As the UK government launched its legal bid to wrest back control of Britain's European Union exit, pro- and anti-Brexit groups protested outside the Supreme Court in London.
EU supporters dressed as judges drove past on a double-decker bus, their chants targeting absent Brexit campaigner and former UKIP leader, Nigel Farage.
Protester Ken Kimber says it's obscene the way the media is portraying the judiciary's role as adjudicator on the Brexit process.
"The kind of language that has been used - the headline in the Daily Mail about judges, 'Enemies of the People', well that's just incitement and it's rubbish and it harks back to the Nazi press directly of the 1930s."
The government has appealed to the country's highest judicial body after the High Court ruled last month the approval of MPs is needed to trigger Article 50 of the Lisbon Treaty and abandon the EU.
But pro-Brexit demonstrator Julia Waller says the case should never have gone to court because the British people had already decided to leave Europe at the June referendum.
"I think we are sleepwalking into losing freedom in this country and freedom is a very precious word. We fought two world wars, we've got to be a proud nation. We're not proud, we're not patriotic. We're politically correct and we are turning on ourselves. It's making me very cross, it's making a lot of people cross. There's a very bad atmosphere."
Inside the court, England and Wales Attorney-General Jeremy Wright opened the government's case.
He argued the High Court was wrong in ruling Britons' constitutional rights to remain in the EU could not be taken away without parliamentary assent.
"When it comes to leaving the European Union, parliament has had full capacity and multiple opportunities to restrict the executive's ordinary ability to begin the Article 50 process and it has not chosen to do so. However much they may wish it had, those who support parliamentary sovereignty should, we submit, respect this exercise of parliamentary sovereignty too."

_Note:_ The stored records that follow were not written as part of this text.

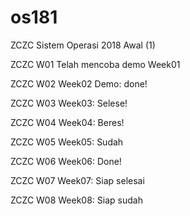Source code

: # os181
ZCZC Sistem Operasi 2018 Awal (1)

ZCZC W01 Telah mencoba demo Week01

ZCZC W02 Week02 Demo: done!

ZCZC W03 Week03: Selese!

ZCZC W04 Week04: Beres! 

ZCZC W05 Week05: Sudah

ZCZC W06 Week06: Done!

ZCZC W07 Week07: Siap selesai

ZCZC W08 Week08: Siap sudah 
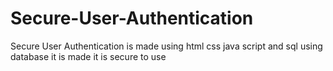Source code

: # Secure-User-Authentication
Secure User Authentication is made using html css java script and sql using database it is made it is secure to use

Supreme Court President Lord David Neuberger stressed the case is about law, not politics, and he spoke out about the abusive and violent threats against businesswoman Gina Miller, who has led the legal challenge against the government.
"Threatening and abusing people because they are excercising their fundamental right to go to court undermines the rule of law. Anyone who communicates such threats or abuse should be aware that there are legal powers designed to ensure that access to the courts is available to everybody."
Gina Miller says she has received death threats and needs security to get her children to school safely.
"So the levels of sexual and racial violence have been quite extraordinary, to a level that because I am a coloured woman I don't have any place outside of the kitchen, I'm not even a human I've been told, because I am a primate and should be hunted. You know there are bounties on my head to accidentally run me over, calls for me to be the next Jo Cox, gang rape, whatever you can think of, it has happened. And it's not just the keyboard warriors. It's emails, letters, phone calls, it's a barrage."
If the Supreme Court upholds the earlier ruling, it could derail the government's plans.
Prime Minister Theresa May's timetable is to begin by March the two-year Brexit process.
And it comes as Europe assesses the fallout from Italy's emphatic rejection of constitutional reforms that's cost Prime Minister Matteo Renzi his job.
German Chancellor Angela Merkel has farewelled a key EU ally.
"I am sad that the referendum in Italy did not turn out as the Prime Minister wanted because I have always supported his cause of reform. But, of course, it is an intenral Italian decision which we have to respect and it was a very broad debate within Italy. From my point of view we will continue to work in Italy and we have also set the right priorities but I have always worked well with Matteo Renzi."
Mr Renzi's resignation has left Italy in a state of political limbo.